Non c’è dubbio che la Sardegna indipendente avrebbe diritto ad essere rappresentata in Europa con ben più di due deputati, se si pensa che Malta (400 mila abitanti) manda a Strasburgo 6 eurodeputati.
La confusione sta, però, proprio in quella falsa equivalenza fra autodeterminazione e indipendenza. Dove è scritto che il diritto dei sardi “in piena libertà, di stabilire quando e come desiderano il loro regime politico interno ed esterno, senza ingerenza esterna, e di perseguire come desiderano il loro sviluppo politico, economico, sociale e culturale” (Diritto internazionale) significhi indipendenza? Teoricamente, i sardi potrebbero, “in piena libertà”, rinunciare all’autonomia e chiedere una nuova perfetta fusione con la Terraferma.
Spesso l’autodeterminazione porta all’indipendenza, ma altrettanto spesso nei referendum di autodeterminazione hanno vinto gli antindipendentisti, lasciando, bene che vada, le cose come stavano. È il caso del Québec e di Portorico, isola dove si affrontano indipendentisti, autonomisti e persino partiti che vogliono incorporare totalmente l’isola negli Stati uniti. Detto questo, non mi pare che la situazione del movimento indipendentista in Sardegna sia almeno lontanamente paragonabile a quello che esistente nel Québec.

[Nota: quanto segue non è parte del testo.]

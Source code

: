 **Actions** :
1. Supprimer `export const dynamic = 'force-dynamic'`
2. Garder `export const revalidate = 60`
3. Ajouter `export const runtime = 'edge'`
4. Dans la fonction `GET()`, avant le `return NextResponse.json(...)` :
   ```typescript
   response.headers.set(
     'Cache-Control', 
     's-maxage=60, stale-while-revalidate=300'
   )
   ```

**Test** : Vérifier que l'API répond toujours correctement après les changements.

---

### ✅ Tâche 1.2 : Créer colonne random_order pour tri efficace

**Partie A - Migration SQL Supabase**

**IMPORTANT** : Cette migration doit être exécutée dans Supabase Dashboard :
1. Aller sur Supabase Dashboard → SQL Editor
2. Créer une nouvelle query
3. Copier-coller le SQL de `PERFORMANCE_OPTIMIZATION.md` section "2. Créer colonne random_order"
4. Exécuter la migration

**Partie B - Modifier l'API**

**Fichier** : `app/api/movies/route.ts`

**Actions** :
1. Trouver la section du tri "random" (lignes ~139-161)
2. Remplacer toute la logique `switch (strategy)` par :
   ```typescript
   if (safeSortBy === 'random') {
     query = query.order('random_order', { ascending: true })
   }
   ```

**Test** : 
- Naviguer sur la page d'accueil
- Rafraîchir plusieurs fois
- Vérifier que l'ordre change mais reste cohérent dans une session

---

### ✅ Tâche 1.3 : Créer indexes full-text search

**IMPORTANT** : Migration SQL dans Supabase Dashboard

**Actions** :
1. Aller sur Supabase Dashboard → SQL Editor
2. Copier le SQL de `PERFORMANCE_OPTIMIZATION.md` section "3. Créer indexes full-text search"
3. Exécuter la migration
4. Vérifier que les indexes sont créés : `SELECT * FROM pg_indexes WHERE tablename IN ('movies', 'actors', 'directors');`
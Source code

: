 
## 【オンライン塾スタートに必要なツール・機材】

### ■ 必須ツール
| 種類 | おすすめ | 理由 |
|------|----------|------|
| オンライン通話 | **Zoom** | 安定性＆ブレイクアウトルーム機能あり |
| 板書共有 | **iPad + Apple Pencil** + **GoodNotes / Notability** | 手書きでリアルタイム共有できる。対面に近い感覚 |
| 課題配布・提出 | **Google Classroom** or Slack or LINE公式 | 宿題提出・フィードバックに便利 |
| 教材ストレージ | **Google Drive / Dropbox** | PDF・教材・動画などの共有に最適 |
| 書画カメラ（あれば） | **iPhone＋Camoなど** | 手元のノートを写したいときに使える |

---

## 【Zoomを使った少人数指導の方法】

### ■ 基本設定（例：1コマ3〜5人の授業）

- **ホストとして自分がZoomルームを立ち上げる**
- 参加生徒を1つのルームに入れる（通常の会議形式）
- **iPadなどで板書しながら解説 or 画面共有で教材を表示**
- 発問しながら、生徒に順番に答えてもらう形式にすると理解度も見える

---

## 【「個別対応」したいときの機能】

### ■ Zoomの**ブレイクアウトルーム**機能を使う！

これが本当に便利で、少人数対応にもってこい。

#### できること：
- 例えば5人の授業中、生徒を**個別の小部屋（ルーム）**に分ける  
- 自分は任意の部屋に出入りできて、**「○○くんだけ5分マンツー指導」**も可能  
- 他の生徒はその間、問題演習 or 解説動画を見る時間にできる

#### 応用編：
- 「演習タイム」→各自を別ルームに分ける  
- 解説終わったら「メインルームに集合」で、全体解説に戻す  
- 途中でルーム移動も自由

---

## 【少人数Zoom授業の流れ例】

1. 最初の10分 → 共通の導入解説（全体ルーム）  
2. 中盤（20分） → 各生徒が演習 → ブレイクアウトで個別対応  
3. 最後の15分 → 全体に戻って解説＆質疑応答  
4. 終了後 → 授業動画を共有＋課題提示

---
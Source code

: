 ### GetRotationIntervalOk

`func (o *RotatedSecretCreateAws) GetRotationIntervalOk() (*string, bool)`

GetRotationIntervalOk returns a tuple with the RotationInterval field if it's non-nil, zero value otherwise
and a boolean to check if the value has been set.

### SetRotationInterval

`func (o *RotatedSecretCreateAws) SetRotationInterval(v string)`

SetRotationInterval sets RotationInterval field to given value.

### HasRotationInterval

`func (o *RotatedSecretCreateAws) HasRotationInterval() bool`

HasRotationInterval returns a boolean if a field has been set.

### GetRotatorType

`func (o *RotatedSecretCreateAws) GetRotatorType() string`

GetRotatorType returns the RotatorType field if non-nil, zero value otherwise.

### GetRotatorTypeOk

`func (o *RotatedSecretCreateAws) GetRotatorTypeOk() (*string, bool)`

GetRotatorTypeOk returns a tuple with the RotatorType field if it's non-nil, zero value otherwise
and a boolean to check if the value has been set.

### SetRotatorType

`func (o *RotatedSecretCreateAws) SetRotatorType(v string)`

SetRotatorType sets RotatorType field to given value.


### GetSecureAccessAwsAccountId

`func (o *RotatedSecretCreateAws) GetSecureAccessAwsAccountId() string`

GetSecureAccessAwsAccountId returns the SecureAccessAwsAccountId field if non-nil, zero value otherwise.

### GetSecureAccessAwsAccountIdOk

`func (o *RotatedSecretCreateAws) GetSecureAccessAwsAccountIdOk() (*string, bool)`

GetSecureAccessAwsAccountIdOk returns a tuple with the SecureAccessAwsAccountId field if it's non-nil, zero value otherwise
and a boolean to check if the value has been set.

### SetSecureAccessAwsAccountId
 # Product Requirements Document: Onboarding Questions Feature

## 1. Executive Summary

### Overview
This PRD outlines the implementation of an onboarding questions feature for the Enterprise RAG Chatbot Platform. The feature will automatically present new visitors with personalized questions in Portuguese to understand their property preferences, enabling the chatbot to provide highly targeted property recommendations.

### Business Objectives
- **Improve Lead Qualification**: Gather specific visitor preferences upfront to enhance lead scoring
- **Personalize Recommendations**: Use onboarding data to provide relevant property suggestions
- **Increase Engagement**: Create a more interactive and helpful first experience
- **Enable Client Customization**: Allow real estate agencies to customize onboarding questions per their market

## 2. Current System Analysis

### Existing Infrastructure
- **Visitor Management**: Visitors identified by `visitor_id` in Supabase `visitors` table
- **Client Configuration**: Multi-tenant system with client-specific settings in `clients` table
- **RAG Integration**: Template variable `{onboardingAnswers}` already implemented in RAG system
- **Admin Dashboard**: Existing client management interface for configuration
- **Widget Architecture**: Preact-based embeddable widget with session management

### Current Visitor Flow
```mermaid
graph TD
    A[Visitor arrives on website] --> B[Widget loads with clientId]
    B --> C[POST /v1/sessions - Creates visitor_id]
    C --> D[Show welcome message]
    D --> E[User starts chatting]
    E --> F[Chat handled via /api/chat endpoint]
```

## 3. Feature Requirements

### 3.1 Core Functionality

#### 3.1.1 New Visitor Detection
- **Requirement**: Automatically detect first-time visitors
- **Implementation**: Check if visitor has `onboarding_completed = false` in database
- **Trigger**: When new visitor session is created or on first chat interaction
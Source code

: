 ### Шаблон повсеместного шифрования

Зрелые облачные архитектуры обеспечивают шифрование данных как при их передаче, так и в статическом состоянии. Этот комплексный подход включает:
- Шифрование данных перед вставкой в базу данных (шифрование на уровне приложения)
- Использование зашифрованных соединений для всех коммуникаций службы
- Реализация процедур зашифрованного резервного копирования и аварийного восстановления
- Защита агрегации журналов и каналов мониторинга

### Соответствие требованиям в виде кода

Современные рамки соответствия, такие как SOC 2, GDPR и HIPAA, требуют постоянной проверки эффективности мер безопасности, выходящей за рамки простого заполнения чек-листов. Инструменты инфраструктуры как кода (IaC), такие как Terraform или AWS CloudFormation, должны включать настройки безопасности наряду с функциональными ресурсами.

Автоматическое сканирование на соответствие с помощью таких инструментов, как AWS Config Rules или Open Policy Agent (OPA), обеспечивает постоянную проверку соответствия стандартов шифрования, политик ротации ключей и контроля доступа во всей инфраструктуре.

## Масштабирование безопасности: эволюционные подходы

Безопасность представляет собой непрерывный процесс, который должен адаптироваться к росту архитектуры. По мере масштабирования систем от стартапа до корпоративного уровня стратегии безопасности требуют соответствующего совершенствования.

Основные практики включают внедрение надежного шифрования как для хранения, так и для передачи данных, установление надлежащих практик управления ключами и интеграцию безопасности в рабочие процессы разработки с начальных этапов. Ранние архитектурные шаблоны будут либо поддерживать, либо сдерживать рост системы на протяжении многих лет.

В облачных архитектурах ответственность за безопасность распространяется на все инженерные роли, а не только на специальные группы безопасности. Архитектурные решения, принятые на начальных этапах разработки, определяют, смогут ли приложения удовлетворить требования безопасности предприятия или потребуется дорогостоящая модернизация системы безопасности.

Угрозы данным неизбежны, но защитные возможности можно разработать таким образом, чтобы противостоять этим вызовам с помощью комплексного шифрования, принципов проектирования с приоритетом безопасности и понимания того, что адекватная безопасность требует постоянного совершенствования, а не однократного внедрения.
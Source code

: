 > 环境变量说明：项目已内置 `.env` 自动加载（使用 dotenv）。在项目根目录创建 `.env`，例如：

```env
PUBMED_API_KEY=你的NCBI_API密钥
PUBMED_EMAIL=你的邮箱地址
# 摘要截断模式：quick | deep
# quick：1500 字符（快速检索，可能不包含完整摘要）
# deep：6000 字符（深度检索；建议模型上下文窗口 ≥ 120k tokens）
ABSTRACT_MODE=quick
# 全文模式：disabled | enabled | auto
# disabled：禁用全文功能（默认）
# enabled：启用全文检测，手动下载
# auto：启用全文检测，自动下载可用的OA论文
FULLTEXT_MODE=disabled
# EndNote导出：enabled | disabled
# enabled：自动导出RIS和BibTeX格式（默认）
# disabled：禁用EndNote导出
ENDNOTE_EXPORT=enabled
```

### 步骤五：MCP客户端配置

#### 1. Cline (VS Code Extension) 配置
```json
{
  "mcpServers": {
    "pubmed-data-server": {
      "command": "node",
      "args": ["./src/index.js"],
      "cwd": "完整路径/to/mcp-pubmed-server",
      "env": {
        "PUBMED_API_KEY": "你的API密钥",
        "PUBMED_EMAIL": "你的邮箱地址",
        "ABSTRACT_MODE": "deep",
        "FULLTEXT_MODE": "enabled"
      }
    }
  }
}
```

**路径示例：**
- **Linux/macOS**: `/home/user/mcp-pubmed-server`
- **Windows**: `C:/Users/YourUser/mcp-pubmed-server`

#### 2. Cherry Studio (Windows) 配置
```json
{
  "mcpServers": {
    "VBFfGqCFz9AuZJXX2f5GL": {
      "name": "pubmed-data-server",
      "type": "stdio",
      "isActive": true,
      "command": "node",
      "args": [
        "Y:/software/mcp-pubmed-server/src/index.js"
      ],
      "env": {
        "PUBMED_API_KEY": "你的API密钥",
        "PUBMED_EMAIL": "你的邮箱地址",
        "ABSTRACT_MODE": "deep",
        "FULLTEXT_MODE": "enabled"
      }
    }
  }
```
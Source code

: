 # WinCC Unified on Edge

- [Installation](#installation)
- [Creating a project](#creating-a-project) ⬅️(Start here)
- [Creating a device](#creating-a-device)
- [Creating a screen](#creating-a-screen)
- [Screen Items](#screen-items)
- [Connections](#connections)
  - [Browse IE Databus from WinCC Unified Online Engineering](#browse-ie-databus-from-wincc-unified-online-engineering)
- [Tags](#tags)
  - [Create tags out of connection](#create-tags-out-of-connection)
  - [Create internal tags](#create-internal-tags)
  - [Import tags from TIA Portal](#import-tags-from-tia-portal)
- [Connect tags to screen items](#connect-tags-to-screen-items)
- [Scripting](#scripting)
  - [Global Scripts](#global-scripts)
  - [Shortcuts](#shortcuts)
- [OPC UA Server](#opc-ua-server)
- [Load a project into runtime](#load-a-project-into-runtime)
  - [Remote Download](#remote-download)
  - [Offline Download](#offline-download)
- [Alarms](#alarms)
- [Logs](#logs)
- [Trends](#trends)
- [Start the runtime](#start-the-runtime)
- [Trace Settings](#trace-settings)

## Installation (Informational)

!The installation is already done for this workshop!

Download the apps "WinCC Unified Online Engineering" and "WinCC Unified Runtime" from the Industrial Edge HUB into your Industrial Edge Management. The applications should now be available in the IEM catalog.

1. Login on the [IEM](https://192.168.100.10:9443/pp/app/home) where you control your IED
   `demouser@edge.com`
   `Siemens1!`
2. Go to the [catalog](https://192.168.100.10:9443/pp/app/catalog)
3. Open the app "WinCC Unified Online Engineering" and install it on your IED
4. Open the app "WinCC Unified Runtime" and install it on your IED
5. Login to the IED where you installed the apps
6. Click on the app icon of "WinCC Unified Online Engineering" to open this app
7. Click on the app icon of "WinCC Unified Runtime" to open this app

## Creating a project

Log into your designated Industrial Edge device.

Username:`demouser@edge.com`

La sua costruzione è molto più che lenta, procede più per scissione che per aggregazione e il 51 per cento necessario per chiedere un referendum di autodeterminazione invece di avvicinarsi si allontana. Vorrei che solo per un momento pensassimo a che cosa succederebbe, in questa situazione di marginalità dell’indipendenstismo sardo, se il governo italiano (questo o il suo contrario poco conta) dicesse: “Va bene, avviamo, come chiede il Psd’az, il processo che porti al divorzio consensuale fra Sardegna e Italia”.
Questo vorrebbe dire che il governo italiano si prende il rischio di finire sotto accusa per attentato all’unità della Repubblica o che il Parlamento italiano si accinge ad abrogare parte dell’articolo 5 della Costituzione, ma ammettiamo che questo possa essere nell’ordine delle possibilità. Va de sé che nessun governo potrà prendere come espressione della maggioranza dei sardi, la richiesta di una parte. Ci vorrà la consultazione dell’elettorato sardo al quale si dovrà pur porre la domanda: siete d’accordo o contrari?
E nel mentre aspettiamo Godot, la trasformazione in 51% del 10 per cento scarso di indipendentisti (divisi fra chi considera popolo solo i proletari, chi vuole l’indipendenza nazionale ma non il nazionalismo, chi si richiama al sardismo e chi lo disprezza come rimasuglio della storia, etc etc), che facciamo? Sospendiamo la politica, la riduciamo al sogno di una palingenesi cui solo i puri e duri partecipano, continuiamo ad espellere dal popolo sardo quelli che votano un partito italiano, oltre l’80 per cento dei sardi, o cosa?
Non voglio convincere nessuno, ma io, per conto mio, continuo a pensare che l’essere umano sia un tantino più complesso di quanto suggerisca il colore delle sue mutande, della sua camicia, della sua eventuale tessera. Ho trovato insopportabili centralisti e accentratori fra i nazionalisti e molto più sopportabili nazionalisti fra chi, contraddizioni sue, magari ha votato Prodi o Berlusconi.